### EXERCISE BRIEF
Copy the listing as it is written, and leave each picture out.

### SOURCE INFORMATION
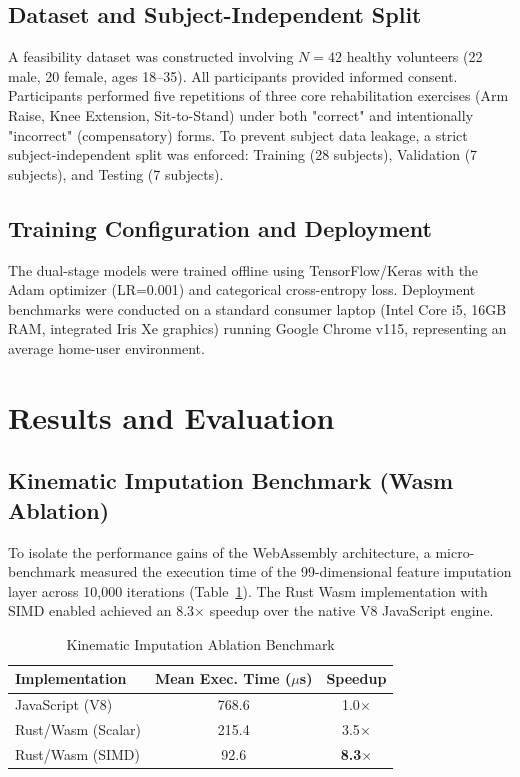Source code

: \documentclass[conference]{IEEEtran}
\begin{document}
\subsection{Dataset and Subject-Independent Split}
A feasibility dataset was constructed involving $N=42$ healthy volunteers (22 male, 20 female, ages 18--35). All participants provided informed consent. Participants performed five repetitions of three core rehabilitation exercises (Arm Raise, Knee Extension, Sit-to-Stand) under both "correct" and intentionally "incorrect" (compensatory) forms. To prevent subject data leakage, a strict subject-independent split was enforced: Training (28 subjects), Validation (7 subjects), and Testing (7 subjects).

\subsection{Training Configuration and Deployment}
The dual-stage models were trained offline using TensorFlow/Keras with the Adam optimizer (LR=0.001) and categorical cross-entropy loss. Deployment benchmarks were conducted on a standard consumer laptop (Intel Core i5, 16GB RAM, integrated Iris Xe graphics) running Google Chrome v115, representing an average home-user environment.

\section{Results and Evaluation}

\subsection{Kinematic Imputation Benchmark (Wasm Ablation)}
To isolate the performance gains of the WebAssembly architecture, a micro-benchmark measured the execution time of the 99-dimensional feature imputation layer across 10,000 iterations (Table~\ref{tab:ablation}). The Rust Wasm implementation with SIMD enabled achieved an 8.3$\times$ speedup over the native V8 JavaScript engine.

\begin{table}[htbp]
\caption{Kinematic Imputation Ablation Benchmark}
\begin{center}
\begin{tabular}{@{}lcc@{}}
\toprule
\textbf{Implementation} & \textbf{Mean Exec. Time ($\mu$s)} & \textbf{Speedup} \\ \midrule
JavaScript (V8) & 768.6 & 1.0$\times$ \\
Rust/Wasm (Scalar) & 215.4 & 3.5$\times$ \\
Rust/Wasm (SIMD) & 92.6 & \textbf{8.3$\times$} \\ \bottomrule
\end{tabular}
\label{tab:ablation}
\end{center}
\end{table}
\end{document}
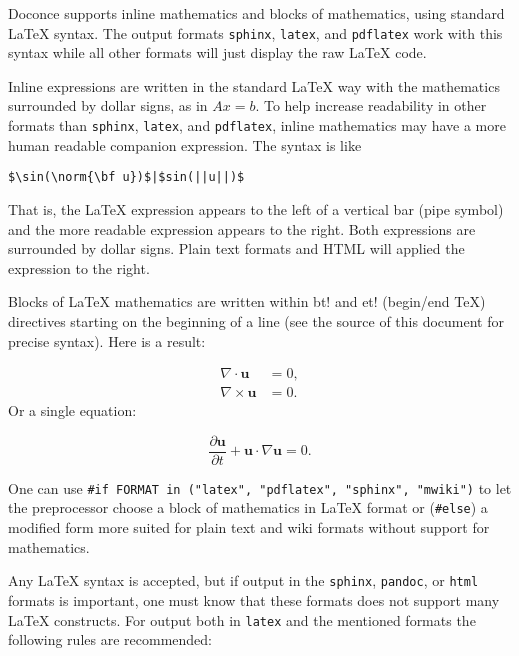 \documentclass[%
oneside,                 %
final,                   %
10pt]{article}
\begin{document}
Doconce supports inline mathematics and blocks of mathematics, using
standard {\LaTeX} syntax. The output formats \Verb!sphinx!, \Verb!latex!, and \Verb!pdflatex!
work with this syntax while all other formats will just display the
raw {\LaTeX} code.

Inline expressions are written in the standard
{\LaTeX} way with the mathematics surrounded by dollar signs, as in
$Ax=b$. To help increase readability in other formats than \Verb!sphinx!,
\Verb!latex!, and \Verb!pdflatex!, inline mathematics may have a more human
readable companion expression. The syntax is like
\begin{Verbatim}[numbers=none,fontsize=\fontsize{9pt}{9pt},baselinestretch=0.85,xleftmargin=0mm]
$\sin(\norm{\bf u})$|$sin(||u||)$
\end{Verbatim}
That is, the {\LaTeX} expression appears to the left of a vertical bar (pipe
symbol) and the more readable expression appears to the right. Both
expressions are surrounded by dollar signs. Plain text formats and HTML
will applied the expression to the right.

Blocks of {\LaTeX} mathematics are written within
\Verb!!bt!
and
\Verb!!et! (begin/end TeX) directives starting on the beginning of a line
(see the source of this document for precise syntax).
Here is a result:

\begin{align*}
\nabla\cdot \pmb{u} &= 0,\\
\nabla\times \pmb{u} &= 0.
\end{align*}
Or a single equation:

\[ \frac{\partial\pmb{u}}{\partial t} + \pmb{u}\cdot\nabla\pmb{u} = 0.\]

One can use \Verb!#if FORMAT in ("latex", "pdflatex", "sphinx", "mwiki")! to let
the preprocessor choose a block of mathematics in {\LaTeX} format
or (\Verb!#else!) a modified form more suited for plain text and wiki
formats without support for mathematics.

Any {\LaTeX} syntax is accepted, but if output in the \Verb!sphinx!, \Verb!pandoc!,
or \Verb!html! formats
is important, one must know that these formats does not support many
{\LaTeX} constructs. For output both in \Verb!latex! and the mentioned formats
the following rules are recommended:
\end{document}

### WRITTEN RESPONSE
Source code

: \documentclass[conference]{IEEEtran}
\begin{document}
\subsection{Dataset and Subject-Independent Split}
A feasibility dataset was constructed involving $N=42$ healthy volunteers (22 male, 20 female, ages 18--35). All participants provided informed consent. Participants performed five repetitions of three core rehabilitation exercises (Arm Raise, Knee Extension, Sit-to-Stand) under both "correct" and intentionally "incorrect" (compensatory) forms. To prevent subject data leakage, a strict subject-independent split was enforced: Training (28 subjects), Validation (7 subjects), and Testing (7 subjects).

\subsection{Training Configuration and Deployment}
The dual-stage models were trained offline using TensorFlow/Keras with the Adam optimizer (LR=0.001) and categorical cross-entropy loss. Deployment benchmarks were conducted on a standard consumer laptop (Intel Core i5, 16GB RAM, integrated Iris Xe graphics) running Google Chrome v115, representing an average home-user environment.

\section{Results and Evaluation}

\subsection{Kinematic Imputation Benchmark (Wasm Ablation)}
To isolate the performance gains of the WebAssembly architecture, a micro-benchmark measured the execution time of the 99-dimensional feature imputation layer across 10,000 iterations (Table~\ref{tab:ablation}). The Rust Wasm implementation with SIMD enabled achieved an 8.3$\times$ speedup over the native V8 JavaScript engine.

\begin{table}[htbp]
\caption{Kinematic Imputation Ablation Benchmark}
\begin{center}
\begin{tabular}{@{}lcc@{}}
\toprule
\textbf{Implementation} & \textbf{Mean Exec. Time ($\mu$s)} & \textbf{Speedup} \\ \midrule
JavaScript (V8) & 768.6 & 1.0$\times$ \\
Rust/Wasm (Scalar) & 215.4 & 3.5$\times$ \\
Rust/Wasm (SIMD) & 92.6 & \textbf{8.3$\times$} \\ \bottomrule
\end{tabular}
\label{tab:ablation}
\end{center}
\end{table}
\end{document}
 \documentclass[%
oneside,                 %
final,                   %
10pt]{article}
\begin{document}
Doconce supports inline mathematics and blocks of mathematics, using
standard {\LaTeX} syntax. The output formats \Verb!sphinx!, \Verb!latex!, and \Verb!pdflatex!
work with this syntax while all other formats will just display the
raw {\LaTeX} code.

Inline expressions are written in the standard
{\LaTeX} way with the mathematics surrounded by dollar signs, as in
$Ax=b$. To help increase readability in other formats than \Verb!sphinx!,
\Verb!latex!, and \Verb!pdflatex!, inline mathematics may have a more human
readable companion expression. The syntax is like
\begin{Verbatim}[numbers=none,fontsize=\fontsize{9pt}{9pt},baselinestretch=0.85,xleftmargin=0mm]
$\sin(\norm{\bf u})$|$sin(||u||)$
\end{Verbatim}
That is, the {\LaTeX} expression appears to the left of a vertical bar (pipe
symbol) and the more readable expression appears to the right. Both
expressions are surrounded by dollar signs. Plain text formats and HTML
will applied the expression to the right.

Blocks of {\LaTeX} mathematics are written within
\Verb!!bt!
and
\Verb!!et! (begin/end TeX) directives starting on the beginning of a line
(see the source of this document for precise syntax).
Here is a result:

\begin{align*}
\nabla\cdot \pmb{u} &= 0,\\
\nabla\times \pmb{u} &= 0.
\end{align*}
Or a single equation:

\[ \frac{\partial\pmb{u}}{\partial t} + \pmb{u}\cdot\nabla\pmb{u} = 0.\]

One can use \Verb!#if FORMAT in ("latex", "pdflatex", "sphinx", "mwiki")! to let
the preprocessor choose a block of mathematics in {\LaTeX} format
or (\Verb!#else!) a modified form more suited for plain text and wiki
formats without support for mathematics.

Any {\LaTeX} syntax is accepted, but if output in the \Verb!sphinx!, \Verb!pandoc!,
or \Verb!html! formats
is important, one must know that these formats does not support many
{\LaTeX} constructs. For output both in \Verb!latex! and the mentioned formats
the following rules are recommended:
\end{document}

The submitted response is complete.